Effect of nanoporous In2O3 film fabricated on TiO2-In2O3 photoanode for photovoltaic performance via a sparking method

Abstract

A simple and inexpensive sparking method was used to deposit body-centered cubic In2O3 film on TiO2 photoanode for 30–180 min for dye-sensitized solar cells (DSSCs). The effect of nanoporous In2O3 film on photovoltaic performance was investigated. The efficiency of TiO2-In2O3 photoanode with the sparking time for 120 min was the highest of 3.40 and 8.6% rise in conversion efficiency comparing to the TiO2 photoanode device, due to the increasing in short-circuit current density (Jsc) and electron lifetime (Teff).
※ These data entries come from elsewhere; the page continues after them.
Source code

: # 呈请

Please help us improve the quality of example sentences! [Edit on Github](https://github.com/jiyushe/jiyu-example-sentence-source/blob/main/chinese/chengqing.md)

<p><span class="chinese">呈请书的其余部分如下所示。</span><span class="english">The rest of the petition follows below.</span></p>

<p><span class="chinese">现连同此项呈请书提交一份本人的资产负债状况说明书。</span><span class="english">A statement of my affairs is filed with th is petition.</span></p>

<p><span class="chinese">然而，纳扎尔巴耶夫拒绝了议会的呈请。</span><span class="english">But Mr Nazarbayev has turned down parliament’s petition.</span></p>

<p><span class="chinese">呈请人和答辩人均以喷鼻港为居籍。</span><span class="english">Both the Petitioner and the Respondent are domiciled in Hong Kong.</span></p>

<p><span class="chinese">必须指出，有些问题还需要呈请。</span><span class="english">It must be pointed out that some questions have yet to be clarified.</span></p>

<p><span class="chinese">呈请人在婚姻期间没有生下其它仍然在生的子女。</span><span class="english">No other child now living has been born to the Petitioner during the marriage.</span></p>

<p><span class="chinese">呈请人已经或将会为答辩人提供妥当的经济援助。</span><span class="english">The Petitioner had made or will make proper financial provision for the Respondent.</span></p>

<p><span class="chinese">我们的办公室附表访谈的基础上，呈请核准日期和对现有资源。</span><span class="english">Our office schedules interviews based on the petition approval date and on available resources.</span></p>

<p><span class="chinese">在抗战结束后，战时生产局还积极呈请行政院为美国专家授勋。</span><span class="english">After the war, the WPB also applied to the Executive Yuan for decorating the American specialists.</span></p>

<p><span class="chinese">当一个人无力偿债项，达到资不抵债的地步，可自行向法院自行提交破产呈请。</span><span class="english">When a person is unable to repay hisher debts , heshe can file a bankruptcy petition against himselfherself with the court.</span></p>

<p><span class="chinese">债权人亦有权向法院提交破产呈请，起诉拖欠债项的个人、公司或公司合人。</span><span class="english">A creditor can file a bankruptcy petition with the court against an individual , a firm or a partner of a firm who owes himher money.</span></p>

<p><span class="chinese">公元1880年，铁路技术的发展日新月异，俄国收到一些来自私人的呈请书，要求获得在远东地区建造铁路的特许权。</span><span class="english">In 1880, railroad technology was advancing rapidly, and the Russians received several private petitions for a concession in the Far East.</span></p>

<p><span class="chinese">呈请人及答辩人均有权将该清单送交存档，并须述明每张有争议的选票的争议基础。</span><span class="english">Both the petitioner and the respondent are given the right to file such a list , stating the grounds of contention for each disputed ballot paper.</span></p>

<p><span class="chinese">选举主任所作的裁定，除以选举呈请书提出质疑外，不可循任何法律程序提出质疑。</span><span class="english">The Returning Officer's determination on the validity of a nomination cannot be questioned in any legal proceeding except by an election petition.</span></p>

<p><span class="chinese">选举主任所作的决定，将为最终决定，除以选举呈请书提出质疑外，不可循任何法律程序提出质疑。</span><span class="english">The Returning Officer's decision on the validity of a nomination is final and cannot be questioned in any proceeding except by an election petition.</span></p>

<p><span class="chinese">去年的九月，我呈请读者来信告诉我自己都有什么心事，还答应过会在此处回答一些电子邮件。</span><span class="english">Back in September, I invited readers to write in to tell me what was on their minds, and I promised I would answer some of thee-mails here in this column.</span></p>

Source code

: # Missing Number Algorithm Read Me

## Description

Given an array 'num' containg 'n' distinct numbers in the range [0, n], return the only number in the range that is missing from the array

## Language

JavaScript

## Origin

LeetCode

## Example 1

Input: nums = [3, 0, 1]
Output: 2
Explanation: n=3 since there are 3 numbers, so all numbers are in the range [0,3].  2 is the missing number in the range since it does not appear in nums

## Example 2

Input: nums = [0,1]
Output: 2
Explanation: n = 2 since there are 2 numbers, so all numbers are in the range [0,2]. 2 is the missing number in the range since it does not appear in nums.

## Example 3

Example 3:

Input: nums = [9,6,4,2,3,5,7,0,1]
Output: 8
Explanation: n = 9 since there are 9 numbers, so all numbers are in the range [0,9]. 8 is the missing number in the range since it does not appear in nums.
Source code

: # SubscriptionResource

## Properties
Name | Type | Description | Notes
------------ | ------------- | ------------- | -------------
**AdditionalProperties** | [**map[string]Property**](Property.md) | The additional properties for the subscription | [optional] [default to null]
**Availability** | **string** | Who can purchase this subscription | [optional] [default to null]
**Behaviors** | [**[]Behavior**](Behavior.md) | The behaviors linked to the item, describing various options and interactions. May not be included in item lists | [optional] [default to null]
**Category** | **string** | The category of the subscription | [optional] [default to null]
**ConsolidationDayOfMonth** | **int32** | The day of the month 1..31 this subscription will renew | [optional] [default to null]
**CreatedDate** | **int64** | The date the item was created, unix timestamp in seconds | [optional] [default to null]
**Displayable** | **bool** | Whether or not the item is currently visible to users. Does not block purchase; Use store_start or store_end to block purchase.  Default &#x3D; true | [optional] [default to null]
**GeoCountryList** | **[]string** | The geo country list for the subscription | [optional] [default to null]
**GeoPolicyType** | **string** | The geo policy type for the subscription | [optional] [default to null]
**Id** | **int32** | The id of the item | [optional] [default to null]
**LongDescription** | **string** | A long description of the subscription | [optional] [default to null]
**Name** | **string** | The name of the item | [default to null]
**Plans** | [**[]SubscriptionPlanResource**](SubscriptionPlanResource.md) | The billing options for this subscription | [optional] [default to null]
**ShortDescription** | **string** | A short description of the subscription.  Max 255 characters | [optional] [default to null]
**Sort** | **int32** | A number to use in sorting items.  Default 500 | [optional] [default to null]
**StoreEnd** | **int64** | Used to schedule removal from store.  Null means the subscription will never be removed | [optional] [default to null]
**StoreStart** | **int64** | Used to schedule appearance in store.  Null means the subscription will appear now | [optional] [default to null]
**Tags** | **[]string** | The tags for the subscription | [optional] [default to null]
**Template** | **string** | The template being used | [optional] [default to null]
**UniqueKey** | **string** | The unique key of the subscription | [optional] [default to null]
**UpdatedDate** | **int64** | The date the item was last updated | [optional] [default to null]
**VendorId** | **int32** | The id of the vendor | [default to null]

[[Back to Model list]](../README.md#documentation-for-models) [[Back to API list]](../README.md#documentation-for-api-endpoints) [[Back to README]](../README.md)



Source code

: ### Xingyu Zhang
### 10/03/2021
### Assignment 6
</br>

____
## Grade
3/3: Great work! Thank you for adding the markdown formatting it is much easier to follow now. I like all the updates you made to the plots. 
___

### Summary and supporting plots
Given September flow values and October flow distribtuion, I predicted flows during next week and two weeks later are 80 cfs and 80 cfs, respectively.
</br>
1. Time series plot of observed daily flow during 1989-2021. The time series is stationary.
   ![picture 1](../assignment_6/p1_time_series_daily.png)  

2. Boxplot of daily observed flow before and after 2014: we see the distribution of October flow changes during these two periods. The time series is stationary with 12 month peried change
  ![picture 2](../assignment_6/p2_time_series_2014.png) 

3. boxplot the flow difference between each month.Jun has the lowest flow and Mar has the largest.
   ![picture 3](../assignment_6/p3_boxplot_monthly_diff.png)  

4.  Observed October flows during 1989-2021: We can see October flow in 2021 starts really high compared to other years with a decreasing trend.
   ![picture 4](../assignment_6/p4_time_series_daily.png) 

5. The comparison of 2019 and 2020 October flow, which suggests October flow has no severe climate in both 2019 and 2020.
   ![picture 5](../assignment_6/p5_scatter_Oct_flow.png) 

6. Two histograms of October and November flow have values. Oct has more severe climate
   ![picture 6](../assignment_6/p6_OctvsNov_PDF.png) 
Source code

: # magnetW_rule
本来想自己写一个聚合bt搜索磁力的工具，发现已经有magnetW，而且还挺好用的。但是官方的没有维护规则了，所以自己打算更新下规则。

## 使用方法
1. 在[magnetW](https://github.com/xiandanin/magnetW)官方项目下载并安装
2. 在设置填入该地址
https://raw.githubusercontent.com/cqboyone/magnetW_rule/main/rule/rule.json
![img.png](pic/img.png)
In this research, Jsc improvement was caused by increasing surface area for adsorbed dye molecules. TiO2-In2O3 photoanode exhibited low resistance of charge diffusion (Rct1) at the interface of the redox electrolyte/Pt counter electrode and/or electrical contact between In2O3 nanoparticles by providing an efficient pathway for photogenerated electrons in the DSSCs. Furthermore, the long-term stability of DSSCs showed that TiO2-In2O3 photoanode with 120 min sparking period exhibited the highest efficiency comparing with the pure TiO2 photoanode.